Our quest for surf perfection next lead us to South Lombok, a magical and empty land untouched by commercial development. Impossibly green rolling hills stretch across a vast and remote landscape, densely covered in trees and thick grass, dotted with cattle. The landscape is visually reminiscent of England or Scotland, except these hills and knolls tumble down into tropical bays of palm-fringed white sand, vivid turquoise waters and – crucially for us – flawless waves. Whether you’re a pro or novice, happy days await you in those waters. Learners are promised first-day-success from bored locals who offer lessons and it’s common to hear foreigners exclaiming in thick accents “Yesterday I had never seen a surf board in my life and today I can ride one!”
In a bid to join them in their elation, I signed up. A gruff man with poor manners took me 45 minutes west on his bike to a dazzling cove where the beach was peppered with cows, children and the colourful buzz of daily life. A few shacks lined the sand serving street food from make-shift kitchens while old men sat around spitting. Whilst I could happily have indulged in a morning of cultural observation, I was there to surf – but evidently my teacher had missed that memo. It’s no exaggeration to say that he spent the majority of my lesson eating, smoking and waving knives at screaming children. When he wasn’t being a total disappointment he dutifully pushed me onto waves, but he taught me zilch; no praise, no criticism and no tips on technique Time after time I emerged from the white foam, hastily re-arranged my bikini under the watchful eyes of school boys gawping from the shallows, and turned around expecting encouragement. But he wasn’t watching; he simply didn’t care. Feeling financially cheated, after three hours I pulled the plug.
Finding an alternative teacher was labour intensive. Every contender seemed unlikeable or untrustworthy, and I’d all but given up when along came Yo-Yo, a skinny 19 year old with a charming grasp of the English language. Physically he resembled a whippet, so slender and light, and in comparison I felt like the water buffalo that roamed the surrounding hills. But through Yo-Yo I discovered the buzz that all surfers speak of. The drill was this: negotiate a price to secure his time, hire a boat in the village to access the ocean breaks, surf for three hours then collapse into the wooden longboat, burnt, dehydrated, exhausted, but on top of the world.
Surfers are famously territorial, but out on the water with Yo-Yo at my side I was part of the club. It goes without saying my paddling technique was appalling and I spent most of my time floundering in the fury of the white water, but I also improved. Sometimes the waves towered overhead and I felt inadequate in comparison to the big boys, but Yo-Yo gave me guidance and I felt safe. His friends would joke with me and whoop with delight at each wave I caught. Ben and I developed a routine: mornings were for surfing, afternoons for recovering. A week passed very quickly in this way. We began to recognise faces and learn names. It felt like a community.

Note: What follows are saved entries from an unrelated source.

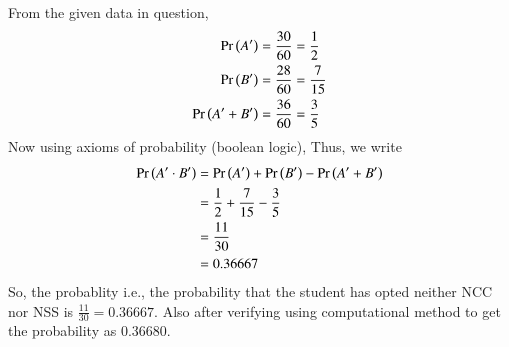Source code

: \documentclass[journal]{IEEEtran}
\begin{document}
   \newline From the given data in question,
    \begin{align}
        \Pr\left(A^\prime\right) &= \frac{30}{60} = \frac{1}{2} \\
        \Pr\left(B^\prime\right) &= \frac{28}{60} = \frac{7}{15} \\
        \Pr\left(A^\prime + B^\prime\right) &= \frac{36}{60} = \frac{3}{5}    
    \end{align}
Now using axioms of probability (boolean logic),
Thus, we write
    \begin{align}
	    \Pr\left(A^\prime \cdot B^\prime\right) &= \Pr\left(A^\prime\right) +  \Pr\left(B^\prime\right) - \Pr\left(A^\prime + B^\prime\right) \\
	                                 &= \frac{1}{2} + \frac{7}{15} - \frac{3}{5} \\
	                                 &= \frac{11}{30} \\
	                                 &= 0.36667
    \end{align}
\newline So, the probablity  i.e., the probability that the student has opted neither NCC nor NSS is $\frac{11}{30} = 0.36667$.
Also after verifying using computational method to get the probability as 0.36680.
\end{document}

At sunrise on Valentine’s Day we rose at 5am and joined this community for one last session. The water was like a sheet of glass as our boat motored through the bay. Wisps of cloud caught the rising sun, and the fins of our surfboards silhouetted against a backdrop of pink and orange. The air was completely still and for a long time we surfed alone, in peace, until the sun climbed higher and others came for their share of the fun. After my final ride I retreated to the boat. My kidneys ached from the previous day when a rogue wave had driven the point of Ben’s board hard into my lower back, and I was physically broken from head-to-toe, but I felt so alive.
With the cruel clock of our 60 day visas ticking by, it was time to move on. As the boat took us back to the village I surveyed the seascape around me and felt a huge sense of achievement. Surfing is a testing sport, demanding and often brutal, and I had faced everything the Indonesian surf churned up, not only surviving the experience, but delighting in it too.